Grand Canyons of the Pacific
by John Hocevar
January 26, 2008
I was in Anchorage last week for the Alaska Marine Science Symposium, presenting some of the findings from our 2007 Bering Sea Canyons Expedition. I was presenting a poster, which is a common way to feature preliminary findings at scientific conferences, showcasing new coral data. Bob Stone, the NOAA ecologist who was on board the Esperanza with us, was the other author.
I like poster presentations because you get a chance to interact with a large number of people, as opposed to oral presentations, where aside from a few questions it’s largely a one-way lecture. This way, I got to see people do a double take when they saw the paired NOAA and Greenpeace logos on the poster. For those that read the conclusion, they saw that we – that’s Greenpeace and NOAA – "recommend that canyon coral habitats be prioritized for protection and that additional research is undertaken to fully document the sensitive habitats in the region."

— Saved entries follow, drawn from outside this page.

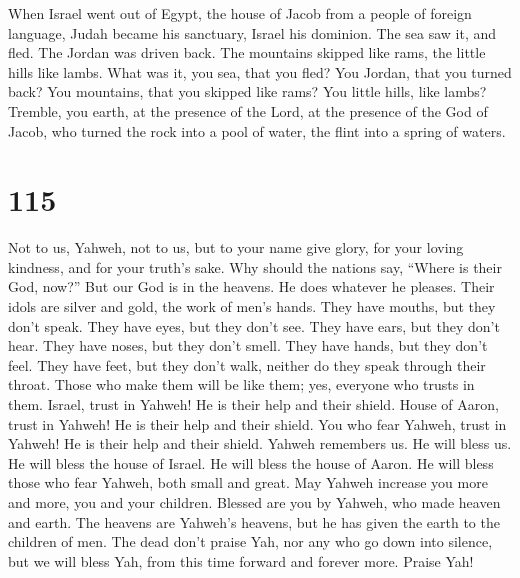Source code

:  When Israel went out of Egypt, the house of Jacob from a
people of foreign language,  Judah became his sanctuary,
Israel his dominion.  The sea saw it, and fled. The Jordan
was driven back.  The mountains skipped like rams, the
little hills like lambs.  What was it, you sea, that you
fled? You Jordan, that you turned back?  You mountains,
that you skipped like rams? You little hills, like lambs? 
Tremble, you earth, at the presence of the Lord, at the presence of the
God of Jacob,  who turned the rock into a pool of water,
the flint into a spring of waters.

\hypertarget{section-114}{%
\section{115}\label{section-114}}

 Not to us, Yahweh, not to us, but to your name give
glory, for your loving kindness, and for your truth's sake.
 Why should the nations say, ``Where is their God, now?''
 But our God is in the heavens. He does whatever he
pleases.  Their idols are silver and gold, the work of
men's hands.  They have mouths, but they don't speak. They
have eyes, but they don't see.  They have ears, but they
don't hear. They have noses, but they don't smell.  They
have hands, but they don't feel. They have feet, but they don't walk,
neither do they speak through their throat.  Those who
make them will be like them; yes, everyone who trusts in them.
 Israel, trust in Yahweh! He is their help and their
shield.  House of Aaron, trust in Yahweh! He is their
help and their shield.  You who fear Yahweh, trust in
Yahweh! He is their help and their shield.  Yahweh
remembers us. He will bless us. He will bless the house of Israel. He
will bless the house of Aaron.  He will bless those who
fear Yahweh, both small and great.  May Yahweh increase
you more and more, you and your children.  Blessed are
you by Yahweh, who made heaven and earth.  The heavens
are Yahweh's heavens, but he has given the earth to the children of men.
 The dead don't praise Yah, nor any who go down into
silence,  but we will bless Yah, from this time forward
and forever more. Praise Yah!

Our findings also included several coral species that were previously unrecorded in the Bering Sea, as well as others that had never been found so far north. Five corals were described as "common" or "abundant in one or both of the canyons we visited. In all, we found at least fourteen species.

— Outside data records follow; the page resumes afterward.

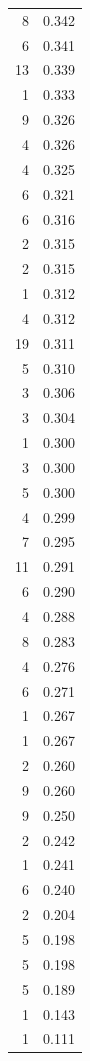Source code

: \begin{tabular}{rr}
8 & 0.342 \\
6 & 0.341 \\
13 & 0.339 \\
1 & 0.333 \\
9 & 0.326 \\
4 & 0.326 \\
4 & 0.325 \\
6 & 0.321 \\
6 & 0.316 \\
2 & 0.315 \\
2 & 0.315 \\
1 & 0.312 \\
4 & 0.312 \\
19 & 0.311 \\
5 & 0.310 \\
3 & 0.306 \\
3 & 0.304 \\
1 & 0.300 \\
3 & 0.300 \\
5 & 0.300 \\
4 & 0.299 \\
7 & 0.295 \\
11 & 0.291 \\
6 & 0.290 \\
4 & 0.288 \\
8 & 0.283 \\
4 & 0.276 \\
6 & 0.271 \\
1 & 0.267 \\
1 & 0.267 \\
2 & 0.260 \\
9 & 0.260 \\
9 & 0.250 \\
2 & 0.242 \\
1 & 0.241 \\
6 & 0.240 \\
2 & 0.204 \\
5 & 0.198 \\
5 & 0.198 \\
5 & 0.189 \\
1 & 0.143 \\
1 & 0.111 \\
\bottomrule
\end{tabular}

Michelle Ridgway teamed up with legendary geologist David Scholl for a keynote presentation linking the physical structure of the canyons with the ecology of these highly productive features. Of the more than 600 scientists, policy makers, and industry lobbyists who attended the Symposium, I think it’s safe to say that nearly all of them have a better understanding of the importance of the canyons than they did a week ago.
Meanwhile, the canyons will continue to face heavy fishing pressure until policy makers act to protect these vulnerable habitats. How much more damage will be done in the meantime?